Re: Simple Text Conversion
by btrott (Parson) on Apr 06, 2000 at 20:27 UTC
    I think the op's actually got a carriage-return separated file, if you view source. So I'm not absolutely sure on the format, but it looks like there are 5 lines per record, basically. The other thing is, do you now want the spouse and phone number in the pipe-separated records?

    Anyway:

    use strict; open FH, "foo" or die "Can't open: $!"; my @recs; while (<FH>) { chomp; push @{$recs[int(($.-1) / 5)]}, $_; } close FH or die "Can't close: $!"; open FH, ">foo.new" or die "Can't open: $!"; for my $ref (@recs) { # break up the city, state, zip into 3 parts my($city, $state, $zip); if ($ref->[2] =~ /(.*?),\s(.*?)\s(.*)/) { ($city, $state, $zip) = ($1, $2, $3); } # join it all together into a pipe-separated # record, then write it out my $new = join "|", @{$ref}[0,1], $city, $state, $zip, @{$ref}[3,4]; print FH $new, "\n"; } close FH;
    I haven't tested this very thorougly, but it looks like it'll work.
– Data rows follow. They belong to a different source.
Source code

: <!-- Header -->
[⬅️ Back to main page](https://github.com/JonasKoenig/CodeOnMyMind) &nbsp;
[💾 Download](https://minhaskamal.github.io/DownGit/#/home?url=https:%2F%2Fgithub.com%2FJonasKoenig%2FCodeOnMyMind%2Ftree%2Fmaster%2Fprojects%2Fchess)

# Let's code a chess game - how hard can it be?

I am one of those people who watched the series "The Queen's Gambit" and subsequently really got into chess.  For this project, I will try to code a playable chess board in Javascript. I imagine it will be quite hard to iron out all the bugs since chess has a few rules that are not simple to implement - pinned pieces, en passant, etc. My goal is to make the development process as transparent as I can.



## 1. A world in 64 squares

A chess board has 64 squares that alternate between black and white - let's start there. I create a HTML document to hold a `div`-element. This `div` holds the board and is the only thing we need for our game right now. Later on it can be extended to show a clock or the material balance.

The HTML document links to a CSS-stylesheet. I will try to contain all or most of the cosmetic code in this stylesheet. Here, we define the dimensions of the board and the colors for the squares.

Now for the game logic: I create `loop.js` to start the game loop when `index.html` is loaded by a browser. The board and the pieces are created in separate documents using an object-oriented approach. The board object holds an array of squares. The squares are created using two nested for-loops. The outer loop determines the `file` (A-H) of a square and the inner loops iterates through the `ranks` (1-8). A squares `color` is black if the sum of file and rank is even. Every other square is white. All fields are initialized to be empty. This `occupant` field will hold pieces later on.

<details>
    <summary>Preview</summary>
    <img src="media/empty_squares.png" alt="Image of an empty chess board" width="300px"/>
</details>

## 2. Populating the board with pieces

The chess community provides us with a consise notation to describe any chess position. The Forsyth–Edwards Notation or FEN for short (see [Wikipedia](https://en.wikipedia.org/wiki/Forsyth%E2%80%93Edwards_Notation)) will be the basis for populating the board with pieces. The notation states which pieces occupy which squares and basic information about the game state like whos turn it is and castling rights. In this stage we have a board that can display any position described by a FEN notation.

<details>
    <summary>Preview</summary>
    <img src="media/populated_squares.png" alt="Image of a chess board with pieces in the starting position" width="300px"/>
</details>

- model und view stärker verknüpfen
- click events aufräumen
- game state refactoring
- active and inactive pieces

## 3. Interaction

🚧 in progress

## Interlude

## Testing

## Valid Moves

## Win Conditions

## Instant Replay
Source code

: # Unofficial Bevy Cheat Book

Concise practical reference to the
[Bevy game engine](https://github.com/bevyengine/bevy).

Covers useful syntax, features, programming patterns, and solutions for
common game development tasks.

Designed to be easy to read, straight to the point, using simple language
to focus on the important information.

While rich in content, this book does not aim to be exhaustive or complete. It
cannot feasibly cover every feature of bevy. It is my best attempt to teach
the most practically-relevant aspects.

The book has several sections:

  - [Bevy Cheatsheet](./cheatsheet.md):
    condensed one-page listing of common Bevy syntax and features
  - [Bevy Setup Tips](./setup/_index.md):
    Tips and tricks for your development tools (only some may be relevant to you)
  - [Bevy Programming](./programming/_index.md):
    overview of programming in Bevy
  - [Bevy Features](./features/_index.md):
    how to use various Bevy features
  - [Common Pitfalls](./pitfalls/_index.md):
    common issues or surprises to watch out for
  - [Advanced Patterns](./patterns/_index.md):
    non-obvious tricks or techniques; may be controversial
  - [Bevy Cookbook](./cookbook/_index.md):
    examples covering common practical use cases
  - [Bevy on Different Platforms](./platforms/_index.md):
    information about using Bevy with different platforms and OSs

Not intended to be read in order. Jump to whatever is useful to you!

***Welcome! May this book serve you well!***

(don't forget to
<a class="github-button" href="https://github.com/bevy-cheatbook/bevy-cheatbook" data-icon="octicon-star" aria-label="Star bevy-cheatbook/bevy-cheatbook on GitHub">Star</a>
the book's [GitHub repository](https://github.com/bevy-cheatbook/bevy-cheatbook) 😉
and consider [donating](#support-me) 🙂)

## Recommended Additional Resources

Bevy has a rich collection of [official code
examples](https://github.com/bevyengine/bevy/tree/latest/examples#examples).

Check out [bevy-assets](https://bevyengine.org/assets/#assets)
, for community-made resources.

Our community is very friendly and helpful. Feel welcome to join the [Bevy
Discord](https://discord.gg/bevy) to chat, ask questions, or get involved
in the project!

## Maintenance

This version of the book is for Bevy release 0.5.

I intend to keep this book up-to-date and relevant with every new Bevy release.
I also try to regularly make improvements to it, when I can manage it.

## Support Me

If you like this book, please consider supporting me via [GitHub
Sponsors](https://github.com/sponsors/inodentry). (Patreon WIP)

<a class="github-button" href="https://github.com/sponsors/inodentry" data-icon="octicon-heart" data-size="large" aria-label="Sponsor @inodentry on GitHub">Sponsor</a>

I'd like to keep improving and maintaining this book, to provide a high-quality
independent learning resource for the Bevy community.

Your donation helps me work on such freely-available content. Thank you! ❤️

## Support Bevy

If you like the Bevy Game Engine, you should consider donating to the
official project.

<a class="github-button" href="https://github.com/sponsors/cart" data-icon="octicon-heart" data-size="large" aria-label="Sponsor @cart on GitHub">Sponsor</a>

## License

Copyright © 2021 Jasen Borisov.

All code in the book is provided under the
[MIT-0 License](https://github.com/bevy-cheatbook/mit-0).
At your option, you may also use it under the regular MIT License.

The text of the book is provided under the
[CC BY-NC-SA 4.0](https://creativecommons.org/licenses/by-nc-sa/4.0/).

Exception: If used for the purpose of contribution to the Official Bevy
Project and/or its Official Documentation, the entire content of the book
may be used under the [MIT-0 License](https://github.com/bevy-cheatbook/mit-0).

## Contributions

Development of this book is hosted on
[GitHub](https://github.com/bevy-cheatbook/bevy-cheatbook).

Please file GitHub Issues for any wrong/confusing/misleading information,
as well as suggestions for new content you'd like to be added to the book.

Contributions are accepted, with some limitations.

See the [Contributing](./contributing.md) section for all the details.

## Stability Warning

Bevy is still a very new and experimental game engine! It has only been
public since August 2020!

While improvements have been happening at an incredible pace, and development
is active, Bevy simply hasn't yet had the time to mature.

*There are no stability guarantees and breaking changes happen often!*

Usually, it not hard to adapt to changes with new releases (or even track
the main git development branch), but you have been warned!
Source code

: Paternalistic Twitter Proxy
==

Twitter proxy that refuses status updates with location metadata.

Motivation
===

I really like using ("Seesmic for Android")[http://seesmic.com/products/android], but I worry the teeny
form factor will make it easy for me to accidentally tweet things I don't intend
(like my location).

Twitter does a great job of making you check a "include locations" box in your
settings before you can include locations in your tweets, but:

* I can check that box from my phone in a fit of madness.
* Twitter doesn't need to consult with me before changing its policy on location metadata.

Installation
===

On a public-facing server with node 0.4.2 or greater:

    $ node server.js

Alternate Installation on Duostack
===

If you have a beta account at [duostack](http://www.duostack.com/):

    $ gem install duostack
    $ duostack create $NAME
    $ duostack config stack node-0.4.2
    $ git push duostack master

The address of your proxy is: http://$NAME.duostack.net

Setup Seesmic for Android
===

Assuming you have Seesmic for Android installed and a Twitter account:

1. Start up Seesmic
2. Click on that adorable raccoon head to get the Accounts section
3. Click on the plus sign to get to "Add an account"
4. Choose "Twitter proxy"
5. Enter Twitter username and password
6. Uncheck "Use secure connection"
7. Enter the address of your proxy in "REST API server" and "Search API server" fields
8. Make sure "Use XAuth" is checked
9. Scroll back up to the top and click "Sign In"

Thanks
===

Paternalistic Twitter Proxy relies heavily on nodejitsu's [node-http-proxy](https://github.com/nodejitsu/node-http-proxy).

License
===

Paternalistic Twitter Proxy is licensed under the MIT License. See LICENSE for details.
It's rather ugly, too. :)
      Deuglification, then:
      use strict; open FH, "foo" or die "Can't open: $!"; my @recs; foreach my $line (<FH>) { chomp $line; push @recs, [ split /,?\s/, $line ]; } close FH or die "Can't close: $!"; open FH, ">foo.new" or die "Can't open: $!"; foreach my $line_ref (@recs) { my $line = join '|', @$line_ref[0 .. 4]; print FH $line, "\n"; } close FH;
      Note that this is also untested. I maintain that a proper use of split is better than an apple a day.

      Interesting bits for the Original Poster:

      • We push an array reference onto @recs
      • split can take an arbitrarily complex regex, instead of just a single character. Use it liberally!
      • We use an array slice to get at only the first few fields we want.
        Yes, but then, mine worked. :) Just kidding.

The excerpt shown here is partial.